Records from a collection:
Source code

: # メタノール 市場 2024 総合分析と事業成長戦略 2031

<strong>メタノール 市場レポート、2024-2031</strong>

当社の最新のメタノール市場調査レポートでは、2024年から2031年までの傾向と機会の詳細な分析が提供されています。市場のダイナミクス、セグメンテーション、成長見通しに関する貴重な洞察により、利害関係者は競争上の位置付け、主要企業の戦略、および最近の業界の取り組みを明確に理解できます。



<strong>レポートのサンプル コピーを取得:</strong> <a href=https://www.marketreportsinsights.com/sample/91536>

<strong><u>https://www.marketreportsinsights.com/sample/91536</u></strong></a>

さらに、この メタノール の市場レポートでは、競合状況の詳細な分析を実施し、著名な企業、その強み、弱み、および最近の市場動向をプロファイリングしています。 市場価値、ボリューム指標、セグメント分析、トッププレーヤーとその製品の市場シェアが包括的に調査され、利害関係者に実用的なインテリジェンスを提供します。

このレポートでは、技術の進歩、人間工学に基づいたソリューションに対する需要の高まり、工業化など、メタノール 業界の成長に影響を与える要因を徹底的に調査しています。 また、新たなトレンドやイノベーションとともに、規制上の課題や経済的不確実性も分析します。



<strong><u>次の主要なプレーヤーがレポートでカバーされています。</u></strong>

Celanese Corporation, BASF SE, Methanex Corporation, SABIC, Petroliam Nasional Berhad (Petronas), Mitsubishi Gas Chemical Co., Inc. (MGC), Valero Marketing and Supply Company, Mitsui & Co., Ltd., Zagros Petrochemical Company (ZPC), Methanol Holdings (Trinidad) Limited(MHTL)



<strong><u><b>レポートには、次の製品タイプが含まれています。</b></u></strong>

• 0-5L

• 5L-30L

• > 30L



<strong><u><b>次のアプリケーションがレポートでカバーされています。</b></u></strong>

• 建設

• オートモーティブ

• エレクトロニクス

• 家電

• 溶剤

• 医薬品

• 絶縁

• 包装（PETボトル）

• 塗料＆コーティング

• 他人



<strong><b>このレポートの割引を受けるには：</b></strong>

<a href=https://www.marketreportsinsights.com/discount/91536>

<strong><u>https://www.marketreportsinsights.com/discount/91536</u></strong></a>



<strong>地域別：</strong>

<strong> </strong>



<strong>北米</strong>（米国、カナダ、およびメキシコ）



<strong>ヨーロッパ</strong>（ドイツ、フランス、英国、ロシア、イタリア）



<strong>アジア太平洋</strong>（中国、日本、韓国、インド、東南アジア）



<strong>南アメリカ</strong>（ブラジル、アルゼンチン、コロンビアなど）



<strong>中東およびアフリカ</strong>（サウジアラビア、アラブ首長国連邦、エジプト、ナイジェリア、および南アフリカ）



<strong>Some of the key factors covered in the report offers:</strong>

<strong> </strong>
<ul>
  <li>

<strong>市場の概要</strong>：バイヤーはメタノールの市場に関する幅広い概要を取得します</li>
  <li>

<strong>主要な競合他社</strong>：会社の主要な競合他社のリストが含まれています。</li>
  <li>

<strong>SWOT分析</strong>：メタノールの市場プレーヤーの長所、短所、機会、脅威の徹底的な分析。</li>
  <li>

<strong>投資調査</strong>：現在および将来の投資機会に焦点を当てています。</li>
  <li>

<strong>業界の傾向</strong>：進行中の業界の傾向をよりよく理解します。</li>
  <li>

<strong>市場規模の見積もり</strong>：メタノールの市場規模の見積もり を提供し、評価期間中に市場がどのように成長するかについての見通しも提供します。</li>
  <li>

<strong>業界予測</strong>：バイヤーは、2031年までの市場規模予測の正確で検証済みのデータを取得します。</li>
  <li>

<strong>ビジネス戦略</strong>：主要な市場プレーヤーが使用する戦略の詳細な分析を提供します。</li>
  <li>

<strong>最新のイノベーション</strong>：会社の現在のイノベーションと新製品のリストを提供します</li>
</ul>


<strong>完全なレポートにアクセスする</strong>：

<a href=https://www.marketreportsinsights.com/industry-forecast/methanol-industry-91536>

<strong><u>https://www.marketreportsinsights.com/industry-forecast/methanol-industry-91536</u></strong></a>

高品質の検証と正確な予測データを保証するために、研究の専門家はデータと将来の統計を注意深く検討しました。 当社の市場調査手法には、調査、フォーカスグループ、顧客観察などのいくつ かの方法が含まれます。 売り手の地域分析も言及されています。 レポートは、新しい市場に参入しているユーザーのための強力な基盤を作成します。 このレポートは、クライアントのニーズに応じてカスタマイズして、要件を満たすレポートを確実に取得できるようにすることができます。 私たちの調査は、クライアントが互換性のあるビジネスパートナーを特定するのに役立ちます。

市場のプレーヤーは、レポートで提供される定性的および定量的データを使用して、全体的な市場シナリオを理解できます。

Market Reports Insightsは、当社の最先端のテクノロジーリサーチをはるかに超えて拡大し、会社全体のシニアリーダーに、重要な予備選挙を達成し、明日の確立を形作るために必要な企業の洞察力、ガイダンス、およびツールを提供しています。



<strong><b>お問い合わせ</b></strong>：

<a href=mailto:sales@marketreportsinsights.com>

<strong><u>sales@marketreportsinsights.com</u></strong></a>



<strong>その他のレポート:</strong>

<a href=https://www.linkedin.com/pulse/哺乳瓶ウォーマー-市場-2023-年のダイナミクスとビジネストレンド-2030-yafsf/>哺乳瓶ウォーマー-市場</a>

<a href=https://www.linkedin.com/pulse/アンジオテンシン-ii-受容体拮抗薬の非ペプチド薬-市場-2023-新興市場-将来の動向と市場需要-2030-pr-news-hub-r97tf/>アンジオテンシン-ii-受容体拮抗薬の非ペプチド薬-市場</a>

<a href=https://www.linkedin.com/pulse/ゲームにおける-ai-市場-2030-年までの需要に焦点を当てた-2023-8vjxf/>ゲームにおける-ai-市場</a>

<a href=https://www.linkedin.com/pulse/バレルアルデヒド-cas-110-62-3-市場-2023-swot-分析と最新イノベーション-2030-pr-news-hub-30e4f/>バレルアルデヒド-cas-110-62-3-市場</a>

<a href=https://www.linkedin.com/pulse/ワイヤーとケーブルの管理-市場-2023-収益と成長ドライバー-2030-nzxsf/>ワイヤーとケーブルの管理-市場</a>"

PROBLEM STATEMENT »
Reproduce every entry above exactly as it was written.

ANSWER FOR THE TASK »
Source code

: # メタノール 市場 2024 総合分析と事業成長戦略 2031

<strong>メタノール 市場レポート、2024-2031</strong>

当社の最新のメタノール市場調査レポートでは、2024年から2031年までの傾向と機会の詳細な分析が提供されています。市場のダイナミクス、セグメンテーション、成長見通しに関する貴重な洞察により、利害関係者は競争上の位置付け、主要企業の戦略、および最近の業界の取り組みを明確に理解できます。



<strong>レポートのサンプル コピーを取得:</strong> <a href=https://www.marketreportsinsights.com/sample/91536>

<strong><u>https://www.marketreportsinsights.com/sample/91536</u></strong></a>

さらに、この メタノール の市場レポートでは、競合状況の詳細な分析を実施し、著名な企業、その強み、弱み、および最近の市場動向をプロファイリングしています。 市場価値、ボリューム指標、セグメント分析、トッププレーヤーとその製品の市場シェアが包括的に調査され、利害関係者に実用的なインテリジェンスを提供します。

このレポートでは、技術の進歩、人間工学に基づいたソリューションに対する需要の高まり、工業化など、メタノール 業界の成長に影響を与える要因を徹底的に調査しています。 また、新たなトレンドやイノベーションとともに、規制上の課題や経済的不確実性も分析します。



<strong><u>次の主要なプレーヤーがレポートでカバーされています。</u></strong>

Celanese Corporation, BASF SE, Methanex Corporation, SABIC, Petroliam Nasional Berhad (Petronas), Mitsubishi Gas Chemical Co., Inc. (MGC), Valero Marketing and Supply Company, Mitsui & Co., Ltd., Zagros Petrochemical Company (ZPC), Methanol Holdings (Trinidad) Limited(MHTL)



<strong><u><b>レポートには、次の製品タイプが含まれています。</b></u></strong>

• 0-5L

• 5L-30L

• > 30L



<strong><u><b>次のアプリケーションがレポートでカバーされています。</b></u></strong>

• 建設

• オートモーティブ

• エレクトロニクス

• 家電

• 溶剤

• 医薬品

• 絶縁

• 包装（PETボトル）

• 塗料＆コーティング

• 他人



<strong><b>このレポートの割引を受けるには：</b></strong>

<a href=https://www.marketreportsinsights.com/discount/91536>

<strong><u>https://www.marketreportsinsights.com/discount/91536</u></strong></a>



<strong>地域別：</strong>

<strong> </strong>



<strong>北米</strong>（米国、カナダ、およびメキシコ）



<strong>ヨーロッパ</strong>（ドイツ、フランス、英国、ロシア、イタリア）



<strong>アジア太平洋</strong>（中国、日本、韓国、インド、東南アジア）



<strong>南アメリカ</strong>（ブラジル、アルゼンチン、コロンビアなど）



<strong>中東およびアフリカ</strong>（サウジアラビア、アラブ首長国連邦、エジプト、ナイジェリア、および南アフリカ）



<strong>Some of the key factors covered in the report offers:</strong>

<strong> </strong>
<ul>
  <li>

<strong>市場の概要</strong>：バイヤーはメタノールの市場に関する幅広い概要を取得します</li>
  <li>

<strong>主要な競合他社</strong>：会社の主要な競合他社のリストが含まれています。</li>
  <li>

<strong>SWOT分析</strong>：メタノールの市場プレーヤーの長所、短所、機会、脅威の徹底的な分析。</li>
  <li>

<strong>投資調査</strong>：現在および将来の投資機会に焦点を当てています。</li>
  <li>

<strong>業界の傾向</strong>：進行中の業界の傾向をよりよく理解します。</li>
  <li>

<strong>市場規模の見積もり</strong>：メタノールの市場規模の見積もり を提供し、評価期間中に市場がどのように成長するかについての見通しも提供します。</li>
  <li>

<strong>業界予測</strong>：バイヤーは、2031年までの市場規模予測の正確で検証済みのデータを取得します。</li>
  <li>

<strong>ビジネス戦略</strong>：主要な市場プレーヤーが使用する戦略の詳細な分析を提供します。</li>
  <li>

<strong>最新のイノベーション</strong>：会社の現在のイノベーションと新製品のリストを提供します</li>
</ul>


<strong>完全なレポートにアクセスする</strong>：

<a href=https://www.marketreportsinsights.com/industry-forecast/methanol-industry-91536>

<strong><u>https://www.marketreportsinsights.com/industry-forecast/methanol-industry-91536</u></strong></a>

高品質の検証と正確な予測データを保証するために、研究の専門家はデータと将来の統計を注意深く検討しました。 当社の市場調査手法には、調査、フォーカスグループ、顧客観察などのいくつ かの方法が含まれます。 売り手の地域分析も言及されています。 レポートは、新しい市場に参入しているユーザーのための強力な基盤を作成します。 このレポートは、クライアントのニーズに応じてカスタマイズして、要件を満たすレポートを確実に取得できるようにすることができます。 私たちの調査は、クライアントが互換性のあるビジネスパートナーを特定するのに役立ちます。

市場のプレーヤーは、レポートで提供される定性的および定量的データを使用して、全体的な市場シナリオを理解できます。

Market Reports Insightsは、当社の最先端のテクノロジーリサーチをはるかに超えて拡大し、会社全体のシニアリーダーに、重要な予備選挙を達成し、明日の確立を形作るために必要な企業の洞察力、ガイダンス、およびツールを提供しています。



<strong><b>お問い合わせ</b></strong>：

<a href=mailto:sales@marketreportsinsights.com>

<strong><u>sales@marketreportsinsights.com</u></strong></a>



<strong>その他のレポート:</strong>

<a href=https://www.linkedin.com/pulse/哺乳瓶ウォーマー-市場-2023-年のダイナミクスとビジネストレンド-2030-yafsf/>哺乳瓶ウォーマー-市場</a>

<a href=https://www.linkedin.com/pulse/アンジオテンシン-ii-受容体拮抗薬の非ペプチド薬-市場-2023-新興市場-将来の動向と市場需要-2030-pr-news-hub-r97tf/>アンジオテンシン-ii-受容体拮抗薬の非ペプチド薬-市場</a>

<a href=https://www.linkedin.com/pulse/ゲームにおける-ai-市場-2030-年までの需要に焦点を当てた-2023-8vjxf/>ゲームにおける-ai-市場</a>

<a href=https://www.linkedin.com/pulse/バレルアルデヒド-cas-110-62-3-市場-2023-swot-分析と最新イノベーション-2030-pr-news-hub-30e4f/>バレルアルデヒド-cas-110-62-3-市場</a>

<a href=https://www.linkedin.com/pulse/ワイヤーとケーブルの管理-市場-2023-収益と成長ドライバー-2030-nzxsf/>ワイヤーとケーブルの管理-市場</a>"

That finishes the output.